Der Konflikt im Nahen Osten pausiert. Nachdem sich die USA und Iran auf eine Waffenruhe geeinigt haben, ist die Straße von Hormus wieder offen. Das treibt die Aktienmärkte weltweit an. Besonders Technologie-Werte wie ServiceNow profitieren massiv von der Entspannung.
Am Montag sprang das Papier um 4,6 Prozent nach oben. Kein Wunder. Der Grund liegt am Anleihemarkt. Die Rendite der zehnjährigen US-Staatsanleihen fiel auf 4,41 Prozent. Das ist der tiefste Stand seit Mitte Mai.
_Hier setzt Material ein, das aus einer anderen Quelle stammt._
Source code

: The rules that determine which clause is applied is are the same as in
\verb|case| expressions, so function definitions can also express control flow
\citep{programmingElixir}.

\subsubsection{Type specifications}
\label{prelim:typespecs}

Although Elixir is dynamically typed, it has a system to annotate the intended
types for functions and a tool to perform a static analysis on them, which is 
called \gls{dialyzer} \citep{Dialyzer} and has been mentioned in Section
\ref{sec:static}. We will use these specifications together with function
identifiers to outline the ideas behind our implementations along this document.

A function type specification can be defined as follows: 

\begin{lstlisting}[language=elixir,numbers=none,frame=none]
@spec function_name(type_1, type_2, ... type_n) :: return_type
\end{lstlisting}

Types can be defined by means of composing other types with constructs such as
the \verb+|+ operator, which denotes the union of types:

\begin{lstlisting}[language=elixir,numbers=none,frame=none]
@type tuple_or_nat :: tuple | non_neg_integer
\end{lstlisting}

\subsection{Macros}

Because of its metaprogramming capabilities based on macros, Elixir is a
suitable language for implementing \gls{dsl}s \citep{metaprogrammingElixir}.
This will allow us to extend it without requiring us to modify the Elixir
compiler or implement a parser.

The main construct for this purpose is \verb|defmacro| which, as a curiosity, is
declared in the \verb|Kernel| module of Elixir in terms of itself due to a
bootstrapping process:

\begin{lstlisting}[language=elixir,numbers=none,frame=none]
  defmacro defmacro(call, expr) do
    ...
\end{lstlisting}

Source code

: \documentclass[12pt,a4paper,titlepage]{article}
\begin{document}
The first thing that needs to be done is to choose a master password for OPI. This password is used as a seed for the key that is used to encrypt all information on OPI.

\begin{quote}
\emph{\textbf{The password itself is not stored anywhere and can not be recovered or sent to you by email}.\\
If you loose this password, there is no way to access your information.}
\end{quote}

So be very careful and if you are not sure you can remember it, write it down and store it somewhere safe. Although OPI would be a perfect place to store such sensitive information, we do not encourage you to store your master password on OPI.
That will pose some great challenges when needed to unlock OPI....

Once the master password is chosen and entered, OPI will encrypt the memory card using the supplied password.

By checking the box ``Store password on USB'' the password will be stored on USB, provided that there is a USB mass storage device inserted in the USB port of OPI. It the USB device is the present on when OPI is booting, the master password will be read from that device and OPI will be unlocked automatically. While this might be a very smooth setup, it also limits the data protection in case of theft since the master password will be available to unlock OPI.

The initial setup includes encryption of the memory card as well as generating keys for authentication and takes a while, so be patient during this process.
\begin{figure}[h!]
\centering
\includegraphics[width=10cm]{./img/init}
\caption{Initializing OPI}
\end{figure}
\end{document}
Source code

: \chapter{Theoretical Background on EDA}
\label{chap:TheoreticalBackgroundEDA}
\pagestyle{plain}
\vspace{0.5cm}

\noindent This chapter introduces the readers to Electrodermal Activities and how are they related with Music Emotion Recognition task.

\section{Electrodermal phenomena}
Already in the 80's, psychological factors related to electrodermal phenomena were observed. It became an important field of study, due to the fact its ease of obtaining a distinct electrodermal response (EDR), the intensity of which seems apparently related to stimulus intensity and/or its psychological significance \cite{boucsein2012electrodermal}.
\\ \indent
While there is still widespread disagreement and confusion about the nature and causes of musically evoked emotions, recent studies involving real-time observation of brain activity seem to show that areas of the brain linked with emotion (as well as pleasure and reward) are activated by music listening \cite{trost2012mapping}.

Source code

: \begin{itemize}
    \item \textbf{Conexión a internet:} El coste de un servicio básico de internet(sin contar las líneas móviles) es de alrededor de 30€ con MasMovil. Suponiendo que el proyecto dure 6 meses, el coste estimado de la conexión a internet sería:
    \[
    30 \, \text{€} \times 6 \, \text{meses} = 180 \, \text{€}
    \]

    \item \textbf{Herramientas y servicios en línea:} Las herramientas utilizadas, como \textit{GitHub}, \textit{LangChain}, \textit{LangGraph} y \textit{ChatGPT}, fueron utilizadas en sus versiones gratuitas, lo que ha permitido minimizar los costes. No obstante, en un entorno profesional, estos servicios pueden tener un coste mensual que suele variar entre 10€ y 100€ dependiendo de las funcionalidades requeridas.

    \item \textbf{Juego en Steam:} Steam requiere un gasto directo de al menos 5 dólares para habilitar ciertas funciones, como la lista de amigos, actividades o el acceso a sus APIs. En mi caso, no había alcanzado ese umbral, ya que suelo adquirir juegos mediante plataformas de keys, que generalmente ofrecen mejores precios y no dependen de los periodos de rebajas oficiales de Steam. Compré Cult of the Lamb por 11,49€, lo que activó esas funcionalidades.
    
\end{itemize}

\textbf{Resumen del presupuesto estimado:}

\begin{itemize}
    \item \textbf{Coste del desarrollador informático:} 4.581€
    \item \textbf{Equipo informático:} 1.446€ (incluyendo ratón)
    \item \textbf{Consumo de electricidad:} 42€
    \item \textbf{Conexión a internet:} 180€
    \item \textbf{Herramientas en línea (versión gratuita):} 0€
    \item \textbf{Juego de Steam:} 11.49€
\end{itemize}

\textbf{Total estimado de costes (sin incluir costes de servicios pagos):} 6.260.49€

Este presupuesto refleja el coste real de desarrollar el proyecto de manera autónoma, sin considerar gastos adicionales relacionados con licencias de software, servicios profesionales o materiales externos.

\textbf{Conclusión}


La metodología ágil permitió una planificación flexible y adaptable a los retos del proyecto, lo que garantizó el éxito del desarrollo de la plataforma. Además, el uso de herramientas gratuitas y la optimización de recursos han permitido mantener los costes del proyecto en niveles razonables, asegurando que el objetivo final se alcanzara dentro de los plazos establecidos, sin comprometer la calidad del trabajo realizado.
Softwareunternehmen reagieren extrem sensibel auf Zinsen. Ihre Bewertungen hängen stark von zukünftigen Gewinnen ab. Sinken die Zinsen, steigt der heutige Wert dieser Cashflows. Firmenkunden planen nach der geopolitischen Entspannung zudem wieder sicherer.
Neue Allianz mit IBM
Parallel dazu treibt das Management die strategische Entwicklung voran. Vergangene Woche verkündete der Konzern eine erweiterte Zusammenarbeit mit IBM. Beide Partner wollen gemeinsam veraltete IT-Systeme modernisieren.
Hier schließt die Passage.